DATA SUPPLIED:

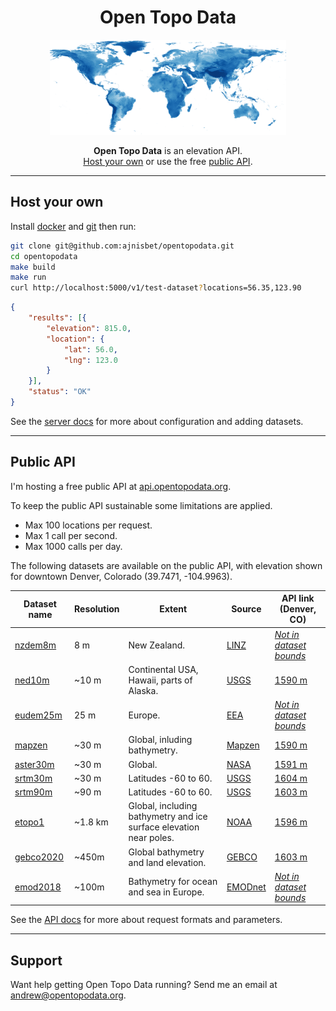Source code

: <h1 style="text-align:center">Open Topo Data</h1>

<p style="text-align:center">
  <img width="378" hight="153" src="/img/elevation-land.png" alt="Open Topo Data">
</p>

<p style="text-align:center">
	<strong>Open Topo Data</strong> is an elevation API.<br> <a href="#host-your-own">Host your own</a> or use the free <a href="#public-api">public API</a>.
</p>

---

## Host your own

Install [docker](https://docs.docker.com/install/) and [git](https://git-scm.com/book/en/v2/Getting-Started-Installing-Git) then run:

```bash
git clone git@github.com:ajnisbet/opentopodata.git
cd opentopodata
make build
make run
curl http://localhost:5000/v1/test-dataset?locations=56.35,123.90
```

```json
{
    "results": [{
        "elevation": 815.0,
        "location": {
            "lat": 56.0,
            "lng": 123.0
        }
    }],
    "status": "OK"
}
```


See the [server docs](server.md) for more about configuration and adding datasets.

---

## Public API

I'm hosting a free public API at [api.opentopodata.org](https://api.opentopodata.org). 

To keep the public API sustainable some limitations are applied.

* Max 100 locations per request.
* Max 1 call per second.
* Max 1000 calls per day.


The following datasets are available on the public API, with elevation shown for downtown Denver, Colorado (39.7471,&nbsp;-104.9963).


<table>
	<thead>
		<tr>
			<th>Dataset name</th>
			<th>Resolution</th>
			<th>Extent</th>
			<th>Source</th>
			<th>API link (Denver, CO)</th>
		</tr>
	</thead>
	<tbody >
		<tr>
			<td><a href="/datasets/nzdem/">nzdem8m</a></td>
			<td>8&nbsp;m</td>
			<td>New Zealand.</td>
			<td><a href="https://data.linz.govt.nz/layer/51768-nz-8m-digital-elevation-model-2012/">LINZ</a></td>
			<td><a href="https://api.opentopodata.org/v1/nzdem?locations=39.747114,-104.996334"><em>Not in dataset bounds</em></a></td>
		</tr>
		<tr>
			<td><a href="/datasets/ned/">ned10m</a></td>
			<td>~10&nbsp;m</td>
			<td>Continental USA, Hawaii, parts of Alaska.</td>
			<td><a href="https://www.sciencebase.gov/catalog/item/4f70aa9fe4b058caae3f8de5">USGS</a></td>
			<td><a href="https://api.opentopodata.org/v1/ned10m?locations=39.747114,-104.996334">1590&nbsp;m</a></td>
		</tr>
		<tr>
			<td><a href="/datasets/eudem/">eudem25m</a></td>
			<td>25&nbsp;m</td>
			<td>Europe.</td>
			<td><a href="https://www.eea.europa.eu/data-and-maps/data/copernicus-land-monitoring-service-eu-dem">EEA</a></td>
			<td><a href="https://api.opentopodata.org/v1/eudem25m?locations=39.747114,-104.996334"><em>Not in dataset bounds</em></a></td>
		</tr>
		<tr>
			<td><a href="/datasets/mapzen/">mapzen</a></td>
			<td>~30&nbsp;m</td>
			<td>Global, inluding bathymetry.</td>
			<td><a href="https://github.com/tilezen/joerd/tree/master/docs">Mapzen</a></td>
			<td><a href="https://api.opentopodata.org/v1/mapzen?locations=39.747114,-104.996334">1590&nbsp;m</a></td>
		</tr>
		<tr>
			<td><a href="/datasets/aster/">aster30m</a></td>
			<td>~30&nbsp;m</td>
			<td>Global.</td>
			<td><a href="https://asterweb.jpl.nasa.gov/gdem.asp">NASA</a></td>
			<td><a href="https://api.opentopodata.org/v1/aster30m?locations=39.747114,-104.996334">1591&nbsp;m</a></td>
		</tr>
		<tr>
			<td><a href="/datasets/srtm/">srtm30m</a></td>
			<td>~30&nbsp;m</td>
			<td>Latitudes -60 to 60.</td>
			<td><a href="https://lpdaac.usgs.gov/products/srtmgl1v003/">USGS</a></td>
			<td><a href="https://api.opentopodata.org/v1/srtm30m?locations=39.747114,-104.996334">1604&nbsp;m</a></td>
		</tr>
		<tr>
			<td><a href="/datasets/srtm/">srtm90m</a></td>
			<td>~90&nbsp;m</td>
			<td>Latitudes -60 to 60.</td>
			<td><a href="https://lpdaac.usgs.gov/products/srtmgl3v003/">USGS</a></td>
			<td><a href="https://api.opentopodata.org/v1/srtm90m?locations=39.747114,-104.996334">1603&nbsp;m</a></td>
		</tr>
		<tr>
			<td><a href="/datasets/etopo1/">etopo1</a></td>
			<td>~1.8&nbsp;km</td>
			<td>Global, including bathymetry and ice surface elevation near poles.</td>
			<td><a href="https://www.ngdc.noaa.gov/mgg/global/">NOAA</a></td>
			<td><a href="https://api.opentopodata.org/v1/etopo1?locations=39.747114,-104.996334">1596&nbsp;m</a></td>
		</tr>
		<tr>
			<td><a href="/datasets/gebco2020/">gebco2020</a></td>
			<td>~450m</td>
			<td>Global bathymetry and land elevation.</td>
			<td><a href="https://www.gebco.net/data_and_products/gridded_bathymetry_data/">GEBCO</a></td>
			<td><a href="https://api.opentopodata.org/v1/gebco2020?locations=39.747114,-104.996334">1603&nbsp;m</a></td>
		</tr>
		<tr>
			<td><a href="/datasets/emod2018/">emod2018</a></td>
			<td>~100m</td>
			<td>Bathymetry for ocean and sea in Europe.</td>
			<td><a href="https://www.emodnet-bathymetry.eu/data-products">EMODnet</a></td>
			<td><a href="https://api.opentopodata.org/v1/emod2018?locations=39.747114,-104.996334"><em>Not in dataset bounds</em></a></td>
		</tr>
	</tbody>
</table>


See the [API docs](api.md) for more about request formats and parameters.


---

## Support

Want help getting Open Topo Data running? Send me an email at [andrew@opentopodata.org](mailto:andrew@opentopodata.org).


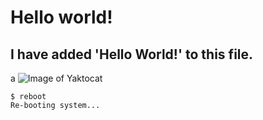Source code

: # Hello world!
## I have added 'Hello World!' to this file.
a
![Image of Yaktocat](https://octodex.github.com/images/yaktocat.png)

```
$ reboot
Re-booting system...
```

WORK INSTRUCTIONS:
Read the listing. Copy each line that has the word "about" in it.

ANSWER TO THIS TASK:
See the [server docs](server.md) for more about configuration and adding datasets.
See the [API docs](api.md) for more about request formats and parameters.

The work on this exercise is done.